## WHAT YOU HAVE TO DO
Find the string "JupyterLab" in the data, then copy every line where it is found.

Source texts of formatted documents:

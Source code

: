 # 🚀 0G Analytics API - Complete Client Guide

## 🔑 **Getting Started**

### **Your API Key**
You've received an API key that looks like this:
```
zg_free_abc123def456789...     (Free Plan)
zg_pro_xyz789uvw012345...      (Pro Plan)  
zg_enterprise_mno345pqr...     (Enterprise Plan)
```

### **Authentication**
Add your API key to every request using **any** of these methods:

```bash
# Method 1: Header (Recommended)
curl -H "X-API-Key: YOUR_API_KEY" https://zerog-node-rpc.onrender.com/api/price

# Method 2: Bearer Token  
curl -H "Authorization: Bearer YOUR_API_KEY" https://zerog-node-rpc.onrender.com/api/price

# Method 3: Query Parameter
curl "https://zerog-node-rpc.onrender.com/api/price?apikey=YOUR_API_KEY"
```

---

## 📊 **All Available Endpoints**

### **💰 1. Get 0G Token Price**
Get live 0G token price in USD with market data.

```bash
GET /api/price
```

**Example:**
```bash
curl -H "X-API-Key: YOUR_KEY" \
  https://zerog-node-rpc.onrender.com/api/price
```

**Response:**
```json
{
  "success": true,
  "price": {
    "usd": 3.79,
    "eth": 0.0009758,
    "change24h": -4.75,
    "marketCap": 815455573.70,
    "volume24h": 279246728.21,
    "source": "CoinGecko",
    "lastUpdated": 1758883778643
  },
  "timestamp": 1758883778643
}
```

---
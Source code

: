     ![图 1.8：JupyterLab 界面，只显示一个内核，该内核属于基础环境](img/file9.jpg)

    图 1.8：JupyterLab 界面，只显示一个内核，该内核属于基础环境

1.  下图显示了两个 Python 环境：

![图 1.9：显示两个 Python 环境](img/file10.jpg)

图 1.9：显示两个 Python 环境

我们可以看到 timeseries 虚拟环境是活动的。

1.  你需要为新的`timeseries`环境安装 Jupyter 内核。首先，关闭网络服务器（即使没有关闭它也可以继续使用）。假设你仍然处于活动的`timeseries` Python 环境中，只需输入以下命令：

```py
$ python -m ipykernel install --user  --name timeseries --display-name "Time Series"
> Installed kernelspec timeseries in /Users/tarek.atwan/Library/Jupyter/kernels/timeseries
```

## REPLY
:     ![图 1.8：JupyterLab 界面，只显示一个内核，该内核属于基础环境](img/file9.jpg)
    图 1.8：JupyterLab 界面，只显示一个内核，该内核属于基础环境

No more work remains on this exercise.